Sell the sizzle not the steak is advertising's oldest chiche. Amended for the tech sector, it's: 'Sell version 1.0 as though it's 3.0' Or even version 100.0.
Because, the packaging suggests it performs feats which are, on occasions, technically impossible.
Look at speech recognition products. Look at the ads, or the blurb on the package, and you'd expect it to print out words which you dictate into PC.
It doesn't. I've used PC-based speech recognition for ten years, I like it, it's got much better over that time, but I know it doesn't print out the words you dictate to a PC. It prints out some of them. Others are garbled.
I once tried using a voice recorder which claimed to have dictate-to-type capabilities. It suggested that you dictated to it, then plugged it into a PC and out came the dictation.

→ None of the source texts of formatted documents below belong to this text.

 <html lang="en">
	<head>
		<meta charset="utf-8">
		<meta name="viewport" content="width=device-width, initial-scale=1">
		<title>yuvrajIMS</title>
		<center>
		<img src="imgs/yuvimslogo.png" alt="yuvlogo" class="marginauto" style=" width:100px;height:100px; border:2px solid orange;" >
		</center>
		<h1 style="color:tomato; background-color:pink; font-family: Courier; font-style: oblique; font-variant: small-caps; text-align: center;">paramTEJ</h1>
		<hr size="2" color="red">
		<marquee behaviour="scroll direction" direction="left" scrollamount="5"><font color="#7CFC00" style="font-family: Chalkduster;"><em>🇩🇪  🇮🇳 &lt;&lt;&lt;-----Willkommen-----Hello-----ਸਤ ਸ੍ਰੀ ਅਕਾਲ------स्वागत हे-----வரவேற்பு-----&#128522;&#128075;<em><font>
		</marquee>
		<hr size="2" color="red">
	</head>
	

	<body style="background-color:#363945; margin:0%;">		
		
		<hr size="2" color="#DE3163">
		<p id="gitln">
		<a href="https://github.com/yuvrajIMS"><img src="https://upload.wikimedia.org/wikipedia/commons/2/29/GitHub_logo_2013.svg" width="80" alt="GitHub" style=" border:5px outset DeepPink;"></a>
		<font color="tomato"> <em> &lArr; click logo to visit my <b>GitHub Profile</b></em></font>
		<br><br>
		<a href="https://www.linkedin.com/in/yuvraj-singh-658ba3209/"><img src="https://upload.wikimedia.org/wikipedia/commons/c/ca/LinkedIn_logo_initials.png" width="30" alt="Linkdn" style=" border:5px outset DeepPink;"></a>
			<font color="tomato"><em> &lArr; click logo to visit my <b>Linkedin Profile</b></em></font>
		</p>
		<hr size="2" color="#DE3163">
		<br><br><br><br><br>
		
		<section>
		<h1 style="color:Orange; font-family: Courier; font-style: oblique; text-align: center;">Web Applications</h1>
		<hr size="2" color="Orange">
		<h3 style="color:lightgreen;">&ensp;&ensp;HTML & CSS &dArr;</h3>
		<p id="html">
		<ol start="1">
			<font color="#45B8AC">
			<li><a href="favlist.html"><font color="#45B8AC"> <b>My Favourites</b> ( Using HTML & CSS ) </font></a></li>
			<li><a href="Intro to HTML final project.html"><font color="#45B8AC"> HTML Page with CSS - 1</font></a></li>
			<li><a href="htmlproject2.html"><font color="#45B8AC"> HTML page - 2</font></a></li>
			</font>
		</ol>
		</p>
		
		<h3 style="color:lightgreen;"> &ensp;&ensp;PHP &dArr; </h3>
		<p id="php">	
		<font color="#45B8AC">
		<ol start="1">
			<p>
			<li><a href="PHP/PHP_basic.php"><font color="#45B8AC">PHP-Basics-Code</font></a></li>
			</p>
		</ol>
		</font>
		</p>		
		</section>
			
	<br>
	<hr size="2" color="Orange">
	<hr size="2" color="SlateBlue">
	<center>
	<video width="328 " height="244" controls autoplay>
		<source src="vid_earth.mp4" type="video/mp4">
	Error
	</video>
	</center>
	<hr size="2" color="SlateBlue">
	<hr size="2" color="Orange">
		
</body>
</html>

I knew this claim was a nonsense because I was using the latest speech recognition technology on my PC, and it wasn't able to reproduce directly spoken words. Let alone words going thruogh the distorting medium of a dictaphone. .
Now we're getting the same syndrome with solid state laptops. The glories of SSD are, says the blurb: 'Smaller, faster, lighter, quicker boot, less drain on the battery blah di blah di blah'.

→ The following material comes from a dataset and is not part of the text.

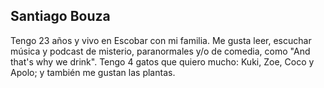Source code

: ## Santiago Bouza

Tengo 23 años y vivo en Escobar con mi familia. Me gusta leer, escuchar música y podcast de misterio, paranormales y/o de comedia, como "And that's why we drink". Tengo 4 gatos que quiero mucho: Kuki, Zoe, Coco y Apolo; y también me gustan las plantas.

All true, but when it's not the storage, but the display, which is taking up most of the power requirement of a laptop, and when the form factor of the storage module is the same both for HDD as for SSD which at the moment it is, then you're not going to see such a remarkable gain in smaller, lighter, less power etc etc, as might be supposed.

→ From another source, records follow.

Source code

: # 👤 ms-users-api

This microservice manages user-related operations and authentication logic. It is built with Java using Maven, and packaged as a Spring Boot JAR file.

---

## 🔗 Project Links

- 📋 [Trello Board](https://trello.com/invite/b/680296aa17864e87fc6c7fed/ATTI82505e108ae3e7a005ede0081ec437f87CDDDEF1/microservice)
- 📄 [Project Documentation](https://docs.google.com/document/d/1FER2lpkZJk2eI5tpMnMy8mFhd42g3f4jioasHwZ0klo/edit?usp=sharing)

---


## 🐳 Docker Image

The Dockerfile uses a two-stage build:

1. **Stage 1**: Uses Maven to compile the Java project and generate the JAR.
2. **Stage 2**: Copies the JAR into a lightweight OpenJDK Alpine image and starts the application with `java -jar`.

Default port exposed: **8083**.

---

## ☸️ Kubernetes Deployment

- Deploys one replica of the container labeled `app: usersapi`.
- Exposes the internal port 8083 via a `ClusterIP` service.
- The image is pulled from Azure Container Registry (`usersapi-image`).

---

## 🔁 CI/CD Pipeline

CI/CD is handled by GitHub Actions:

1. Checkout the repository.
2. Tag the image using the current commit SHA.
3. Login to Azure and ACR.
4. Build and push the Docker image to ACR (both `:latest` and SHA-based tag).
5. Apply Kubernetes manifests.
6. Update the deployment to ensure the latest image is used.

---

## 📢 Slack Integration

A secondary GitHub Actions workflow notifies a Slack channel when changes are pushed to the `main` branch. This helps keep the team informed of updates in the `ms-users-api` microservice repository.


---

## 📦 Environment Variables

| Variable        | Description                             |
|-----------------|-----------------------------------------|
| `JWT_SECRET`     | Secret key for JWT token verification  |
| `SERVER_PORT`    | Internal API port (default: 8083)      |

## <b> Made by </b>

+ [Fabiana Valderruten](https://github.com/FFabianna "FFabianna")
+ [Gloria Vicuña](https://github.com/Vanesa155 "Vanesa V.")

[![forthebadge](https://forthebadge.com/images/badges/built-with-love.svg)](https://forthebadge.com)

At the moment SSD-based laptops are a bit like those early cars which resembled horse-drawn carriages because car designers hadn't yet figured out a more appropriate shape.
The laptop designed around an SSD looks like being a slow evolution, though Toshiba, with its 64GB SSD 779g Portege with a 12.5 hour battery life, announced this week, has made a good start.
Personally I'd like something like the old Psion 5. Fits in your inside jacket pocket. Keyboard slightly extensible to make it pacticable. Black and white screen. Ethernet port, WiFi.
The trouble is no manufacturer would have the discipline to avoid putting in a phone function, a camera, gaming, a GPS and goodness knows what besides.
They just don't know when to stop.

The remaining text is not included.